## Work task:
Return each line, exactly as given, from the one containing "3. **如果最高阶项存在，且常数因子不为1，则去除与这个项相乘的常数**" through the end of the entries below, and skip the rest.

[Data entries]
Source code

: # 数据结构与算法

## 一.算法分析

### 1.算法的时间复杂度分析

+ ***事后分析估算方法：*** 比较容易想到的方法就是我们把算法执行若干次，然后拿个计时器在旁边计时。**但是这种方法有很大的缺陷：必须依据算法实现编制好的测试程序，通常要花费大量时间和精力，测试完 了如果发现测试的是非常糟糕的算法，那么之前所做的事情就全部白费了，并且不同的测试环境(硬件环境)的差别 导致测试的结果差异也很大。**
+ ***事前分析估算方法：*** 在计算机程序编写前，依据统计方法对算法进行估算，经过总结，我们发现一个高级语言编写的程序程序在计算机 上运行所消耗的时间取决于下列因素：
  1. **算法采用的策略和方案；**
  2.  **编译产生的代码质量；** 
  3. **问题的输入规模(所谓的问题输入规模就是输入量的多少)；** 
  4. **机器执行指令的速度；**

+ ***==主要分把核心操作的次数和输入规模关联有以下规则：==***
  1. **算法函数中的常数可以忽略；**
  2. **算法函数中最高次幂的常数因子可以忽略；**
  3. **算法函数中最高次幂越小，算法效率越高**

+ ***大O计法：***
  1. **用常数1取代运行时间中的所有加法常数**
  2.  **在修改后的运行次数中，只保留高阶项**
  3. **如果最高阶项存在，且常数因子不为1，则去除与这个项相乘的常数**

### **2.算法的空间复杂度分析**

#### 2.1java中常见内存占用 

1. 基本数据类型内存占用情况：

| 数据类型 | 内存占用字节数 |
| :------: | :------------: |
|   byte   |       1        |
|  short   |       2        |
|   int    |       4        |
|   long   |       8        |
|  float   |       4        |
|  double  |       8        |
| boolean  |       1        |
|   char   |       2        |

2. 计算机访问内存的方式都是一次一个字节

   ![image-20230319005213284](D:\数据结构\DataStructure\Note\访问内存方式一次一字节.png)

## Problem solution:
  3. **如果最高阶项存在，且常数因子不为1，则去除与这个项相乘的常数**

### **2.算法的空间复杂度分析**

#### 2.1java中常见内存占用 

1. 基本数据类型内存占用情况：

| 数据类型 | 内存占用字节数 |
| :------: | :------------: |
|   byte   |       1        |
|  short   |       2        |
|   int    |       4        |
|   long   |       8        |
|  float   |       4        |
|  double  |       8        |
| boolean  |       1        |
|   char   |       2        |

2. 计算机访问内存的方式都是一次一个字节

   ![image-20230319005213284](D:\数据结构\DataStructure\Note\访问内存方式一次一字节.png)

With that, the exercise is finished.